▶ _TRY IT_:
Go through the data and report how many lines include the word "modeling", giving only the number.

▶ _SOURCE MATERIAL_:

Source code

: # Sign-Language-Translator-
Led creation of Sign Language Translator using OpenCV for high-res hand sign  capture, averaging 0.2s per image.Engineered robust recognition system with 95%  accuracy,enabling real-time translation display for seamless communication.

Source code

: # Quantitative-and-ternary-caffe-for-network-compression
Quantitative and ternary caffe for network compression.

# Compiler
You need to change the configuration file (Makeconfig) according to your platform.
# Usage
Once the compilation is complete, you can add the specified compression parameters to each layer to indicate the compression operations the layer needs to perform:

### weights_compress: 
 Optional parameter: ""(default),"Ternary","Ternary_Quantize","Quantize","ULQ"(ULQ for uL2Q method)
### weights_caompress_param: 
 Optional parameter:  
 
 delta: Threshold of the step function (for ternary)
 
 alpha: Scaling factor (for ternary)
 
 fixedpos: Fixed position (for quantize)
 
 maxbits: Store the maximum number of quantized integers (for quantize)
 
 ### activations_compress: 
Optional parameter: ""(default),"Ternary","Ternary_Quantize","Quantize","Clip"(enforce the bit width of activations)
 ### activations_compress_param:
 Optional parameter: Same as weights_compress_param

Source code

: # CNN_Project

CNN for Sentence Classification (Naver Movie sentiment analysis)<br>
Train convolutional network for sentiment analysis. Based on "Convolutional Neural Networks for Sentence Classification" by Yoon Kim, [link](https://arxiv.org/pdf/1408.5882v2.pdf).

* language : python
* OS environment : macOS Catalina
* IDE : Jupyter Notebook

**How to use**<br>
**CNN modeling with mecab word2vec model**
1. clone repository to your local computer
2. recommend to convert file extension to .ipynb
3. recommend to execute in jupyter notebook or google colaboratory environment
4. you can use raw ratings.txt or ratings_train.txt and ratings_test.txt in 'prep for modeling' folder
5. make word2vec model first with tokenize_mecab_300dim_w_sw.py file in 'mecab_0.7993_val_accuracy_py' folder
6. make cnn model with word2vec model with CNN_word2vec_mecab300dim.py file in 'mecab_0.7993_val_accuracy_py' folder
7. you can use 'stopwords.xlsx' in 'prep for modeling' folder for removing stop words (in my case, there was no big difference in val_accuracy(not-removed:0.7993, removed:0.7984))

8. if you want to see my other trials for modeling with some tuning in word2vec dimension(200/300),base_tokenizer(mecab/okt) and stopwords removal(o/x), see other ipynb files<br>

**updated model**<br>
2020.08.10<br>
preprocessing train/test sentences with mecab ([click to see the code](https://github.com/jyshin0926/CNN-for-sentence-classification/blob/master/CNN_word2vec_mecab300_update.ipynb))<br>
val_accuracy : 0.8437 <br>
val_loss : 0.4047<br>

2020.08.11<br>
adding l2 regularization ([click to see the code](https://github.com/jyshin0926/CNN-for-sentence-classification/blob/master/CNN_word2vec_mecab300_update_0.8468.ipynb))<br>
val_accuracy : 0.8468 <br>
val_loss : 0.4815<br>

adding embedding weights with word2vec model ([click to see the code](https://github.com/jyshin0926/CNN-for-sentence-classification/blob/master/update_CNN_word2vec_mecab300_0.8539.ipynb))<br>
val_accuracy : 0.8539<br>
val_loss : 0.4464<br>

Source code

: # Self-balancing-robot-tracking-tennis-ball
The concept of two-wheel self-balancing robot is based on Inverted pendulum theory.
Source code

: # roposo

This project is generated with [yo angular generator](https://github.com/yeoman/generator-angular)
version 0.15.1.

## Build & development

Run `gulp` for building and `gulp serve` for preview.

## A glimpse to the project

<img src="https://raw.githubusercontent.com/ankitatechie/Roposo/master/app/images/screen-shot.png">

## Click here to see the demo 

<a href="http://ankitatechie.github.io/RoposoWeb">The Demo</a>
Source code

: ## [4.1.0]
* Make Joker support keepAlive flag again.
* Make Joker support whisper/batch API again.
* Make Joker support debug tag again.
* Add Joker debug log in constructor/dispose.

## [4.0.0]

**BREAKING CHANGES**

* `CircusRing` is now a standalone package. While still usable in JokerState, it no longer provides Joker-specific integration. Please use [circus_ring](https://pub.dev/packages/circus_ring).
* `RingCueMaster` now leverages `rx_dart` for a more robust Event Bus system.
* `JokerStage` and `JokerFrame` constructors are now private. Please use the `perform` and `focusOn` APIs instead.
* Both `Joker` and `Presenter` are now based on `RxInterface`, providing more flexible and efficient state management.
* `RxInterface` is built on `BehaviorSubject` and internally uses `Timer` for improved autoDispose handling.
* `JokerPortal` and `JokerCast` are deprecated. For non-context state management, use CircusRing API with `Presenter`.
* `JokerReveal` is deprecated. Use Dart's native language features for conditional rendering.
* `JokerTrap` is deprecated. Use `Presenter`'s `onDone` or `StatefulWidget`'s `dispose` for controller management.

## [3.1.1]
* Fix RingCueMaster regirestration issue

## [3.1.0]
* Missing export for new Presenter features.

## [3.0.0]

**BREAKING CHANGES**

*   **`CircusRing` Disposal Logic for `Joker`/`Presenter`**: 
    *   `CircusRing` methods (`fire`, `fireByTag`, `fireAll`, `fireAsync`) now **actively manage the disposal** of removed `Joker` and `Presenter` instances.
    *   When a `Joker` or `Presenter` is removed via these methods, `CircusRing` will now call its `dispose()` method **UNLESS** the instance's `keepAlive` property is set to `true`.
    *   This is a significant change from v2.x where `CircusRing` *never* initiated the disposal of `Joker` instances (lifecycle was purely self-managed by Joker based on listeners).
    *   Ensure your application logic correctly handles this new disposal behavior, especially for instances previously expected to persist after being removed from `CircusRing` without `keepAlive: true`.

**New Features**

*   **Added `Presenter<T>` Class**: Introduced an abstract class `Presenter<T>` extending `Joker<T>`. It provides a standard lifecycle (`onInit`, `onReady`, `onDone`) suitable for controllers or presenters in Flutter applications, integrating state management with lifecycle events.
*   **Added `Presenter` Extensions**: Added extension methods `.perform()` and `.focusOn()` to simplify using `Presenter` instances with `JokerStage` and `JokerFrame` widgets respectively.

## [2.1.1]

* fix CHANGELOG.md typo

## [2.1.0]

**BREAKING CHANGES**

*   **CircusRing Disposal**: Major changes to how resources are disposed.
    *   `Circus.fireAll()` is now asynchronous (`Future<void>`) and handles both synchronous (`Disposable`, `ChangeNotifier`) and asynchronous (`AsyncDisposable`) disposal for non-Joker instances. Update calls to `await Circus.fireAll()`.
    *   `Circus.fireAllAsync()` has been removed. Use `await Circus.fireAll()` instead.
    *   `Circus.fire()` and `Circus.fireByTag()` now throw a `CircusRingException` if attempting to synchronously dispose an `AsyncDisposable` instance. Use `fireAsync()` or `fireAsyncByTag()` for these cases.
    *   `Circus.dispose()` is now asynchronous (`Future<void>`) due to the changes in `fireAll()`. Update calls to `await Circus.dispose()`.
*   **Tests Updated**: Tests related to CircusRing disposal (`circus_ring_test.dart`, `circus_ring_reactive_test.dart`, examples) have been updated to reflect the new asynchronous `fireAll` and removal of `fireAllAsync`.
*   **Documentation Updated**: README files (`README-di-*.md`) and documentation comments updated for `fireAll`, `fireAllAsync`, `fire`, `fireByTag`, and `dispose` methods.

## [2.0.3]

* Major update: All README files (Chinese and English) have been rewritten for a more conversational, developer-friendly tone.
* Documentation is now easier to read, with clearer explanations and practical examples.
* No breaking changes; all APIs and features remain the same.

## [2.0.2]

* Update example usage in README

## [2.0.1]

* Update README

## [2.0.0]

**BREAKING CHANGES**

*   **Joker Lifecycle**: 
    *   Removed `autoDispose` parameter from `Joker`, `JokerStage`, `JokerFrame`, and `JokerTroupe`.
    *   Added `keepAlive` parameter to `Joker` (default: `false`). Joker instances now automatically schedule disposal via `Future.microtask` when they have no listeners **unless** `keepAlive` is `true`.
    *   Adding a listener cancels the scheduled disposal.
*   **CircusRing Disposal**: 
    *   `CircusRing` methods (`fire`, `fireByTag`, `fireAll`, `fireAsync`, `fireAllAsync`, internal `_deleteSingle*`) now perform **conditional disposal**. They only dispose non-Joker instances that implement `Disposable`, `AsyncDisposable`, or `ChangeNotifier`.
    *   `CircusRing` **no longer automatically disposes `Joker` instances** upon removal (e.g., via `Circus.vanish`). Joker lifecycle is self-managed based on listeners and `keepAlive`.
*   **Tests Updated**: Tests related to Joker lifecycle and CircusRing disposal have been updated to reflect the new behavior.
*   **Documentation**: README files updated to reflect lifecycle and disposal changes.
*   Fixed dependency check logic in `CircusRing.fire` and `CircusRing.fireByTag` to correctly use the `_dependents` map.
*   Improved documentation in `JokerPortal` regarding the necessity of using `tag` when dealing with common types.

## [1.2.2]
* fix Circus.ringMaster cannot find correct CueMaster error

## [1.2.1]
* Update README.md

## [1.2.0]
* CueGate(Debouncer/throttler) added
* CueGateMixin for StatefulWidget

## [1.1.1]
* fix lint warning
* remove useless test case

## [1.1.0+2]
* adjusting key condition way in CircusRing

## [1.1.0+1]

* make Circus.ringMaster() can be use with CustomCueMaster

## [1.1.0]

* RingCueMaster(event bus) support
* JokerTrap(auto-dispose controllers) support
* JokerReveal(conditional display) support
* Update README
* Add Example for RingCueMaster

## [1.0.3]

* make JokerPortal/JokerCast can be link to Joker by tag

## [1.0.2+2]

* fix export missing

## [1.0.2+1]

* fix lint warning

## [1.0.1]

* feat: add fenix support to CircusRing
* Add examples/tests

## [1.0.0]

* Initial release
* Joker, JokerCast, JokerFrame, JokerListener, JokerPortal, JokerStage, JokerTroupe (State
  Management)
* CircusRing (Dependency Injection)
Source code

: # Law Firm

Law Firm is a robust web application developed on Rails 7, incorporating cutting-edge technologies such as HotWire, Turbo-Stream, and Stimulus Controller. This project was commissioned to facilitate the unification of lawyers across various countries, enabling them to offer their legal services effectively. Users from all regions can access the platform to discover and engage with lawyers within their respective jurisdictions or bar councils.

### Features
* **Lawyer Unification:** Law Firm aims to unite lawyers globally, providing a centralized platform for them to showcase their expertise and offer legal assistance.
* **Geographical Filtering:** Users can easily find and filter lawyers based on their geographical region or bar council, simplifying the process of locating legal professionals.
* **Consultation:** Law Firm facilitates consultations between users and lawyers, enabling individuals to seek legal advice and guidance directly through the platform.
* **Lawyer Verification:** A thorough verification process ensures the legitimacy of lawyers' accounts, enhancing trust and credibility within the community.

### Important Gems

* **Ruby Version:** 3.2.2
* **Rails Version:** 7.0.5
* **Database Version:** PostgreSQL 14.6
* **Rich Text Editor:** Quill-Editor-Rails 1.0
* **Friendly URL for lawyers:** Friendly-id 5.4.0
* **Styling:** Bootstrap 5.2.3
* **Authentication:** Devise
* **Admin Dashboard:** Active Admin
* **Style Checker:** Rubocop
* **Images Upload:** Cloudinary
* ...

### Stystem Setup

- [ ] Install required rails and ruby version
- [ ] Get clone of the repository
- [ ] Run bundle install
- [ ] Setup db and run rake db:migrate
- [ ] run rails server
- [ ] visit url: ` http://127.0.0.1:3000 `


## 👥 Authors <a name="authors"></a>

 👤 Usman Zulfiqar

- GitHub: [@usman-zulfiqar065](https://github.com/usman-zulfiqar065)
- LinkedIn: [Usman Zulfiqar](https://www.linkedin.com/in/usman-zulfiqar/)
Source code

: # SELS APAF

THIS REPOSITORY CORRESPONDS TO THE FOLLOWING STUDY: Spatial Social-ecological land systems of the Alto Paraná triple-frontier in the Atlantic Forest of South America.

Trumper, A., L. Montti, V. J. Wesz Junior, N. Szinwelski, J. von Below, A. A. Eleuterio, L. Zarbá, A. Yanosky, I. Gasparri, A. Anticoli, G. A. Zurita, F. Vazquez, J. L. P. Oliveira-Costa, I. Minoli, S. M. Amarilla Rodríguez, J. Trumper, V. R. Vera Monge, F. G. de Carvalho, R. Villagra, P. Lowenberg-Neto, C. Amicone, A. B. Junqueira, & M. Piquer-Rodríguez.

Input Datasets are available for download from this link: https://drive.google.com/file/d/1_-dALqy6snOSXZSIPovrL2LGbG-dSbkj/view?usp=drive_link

▶ _YOUR SOLUTION_:
4